*How to complete this task*:
Reproduce the entire listing word for word.
= Beginning of Section =
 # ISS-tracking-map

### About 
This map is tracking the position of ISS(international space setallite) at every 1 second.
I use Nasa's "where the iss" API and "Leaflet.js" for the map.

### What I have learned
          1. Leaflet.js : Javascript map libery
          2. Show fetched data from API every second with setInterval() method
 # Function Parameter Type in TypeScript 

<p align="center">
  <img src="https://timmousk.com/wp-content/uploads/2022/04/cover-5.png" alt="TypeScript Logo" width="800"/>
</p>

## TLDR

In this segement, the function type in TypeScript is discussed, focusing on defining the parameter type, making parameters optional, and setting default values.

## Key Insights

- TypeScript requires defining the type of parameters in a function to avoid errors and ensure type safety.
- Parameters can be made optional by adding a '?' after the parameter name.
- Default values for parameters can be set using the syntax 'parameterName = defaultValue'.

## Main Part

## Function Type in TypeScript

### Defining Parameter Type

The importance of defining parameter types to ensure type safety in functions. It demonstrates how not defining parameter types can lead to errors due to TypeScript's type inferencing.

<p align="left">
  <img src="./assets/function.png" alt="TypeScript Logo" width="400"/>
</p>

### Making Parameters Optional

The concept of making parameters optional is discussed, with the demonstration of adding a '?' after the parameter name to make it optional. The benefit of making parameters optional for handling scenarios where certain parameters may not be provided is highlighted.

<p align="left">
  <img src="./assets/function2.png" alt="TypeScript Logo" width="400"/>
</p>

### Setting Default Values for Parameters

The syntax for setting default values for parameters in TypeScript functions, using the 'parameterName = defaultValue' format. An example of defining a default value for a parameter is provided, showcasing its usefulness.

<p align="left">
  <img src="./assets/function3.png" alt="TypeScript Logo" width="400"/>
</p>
= End of Section =
*Your solution*:
 # ISS-tracking-map

### About 
This map is tracking the position of ISS(international space setallite) at every 1 second.
I use Nasa's "where the iss" API and "Leaflet.js" for the map.

### What I have learned
          1. Leaflet.js : Javascript map libery
          2. Show fetched data from API every second with setInterval() method
 # Function Parameter Type in TypeScript 

<p align="center">
  <img src="https://timmousk.com/wp-content/uploads/2022/04/cover-5.png" alt="TypeScript Logo" width="800"/>
</p>

## TLDR

In this segement, the function type in TypeScript is discussed, focusing on defining the parameter type, making parameters optional, and setting default values.

## Key Insights

- TypeScript requires defining the type of parameters in a function to avoid errors and ensure type safety.
- Parameters can be made optional by adding a '?' after the parameter name.
- Default values for parameters can be set using the syntax 'parameterName = defaultValue'.

## Main Part

## Function Type in TypeScript

### Defining Parameter Type

The importance of defining parameter types to ensure type safety in functions. It demonstrates how not defining parameter types can lead to errors due to TypeScript's type inferencing.

<p align="left">
  <img src="./assets/function.png" alt="TypeScript Logo" width="400"/>
</p>

### Making Parameters Optional

The concept of making parameters optional is discussed, with the demonstration of adding a '?' after the parameter name to make it optional. The benefit of making parameters optional for handling scenarios where certain parameters may not be provided is highlighted.

<p align="left">
  <img src="./assets/function2.png" alt="TypeScript Logo" width="400"/>
</p>

### Setting Default Values for Parameters

The syntax for setting default values for parameters in TypeScript functions, using the 'parameterName = defaultValue' format. An example of defining a default value for a parameter is provided, showcasing its usefulness.

<p align="left">
  <img src="./assets/function3.png" alt="TypeScript Logo" width="400"/>
</p>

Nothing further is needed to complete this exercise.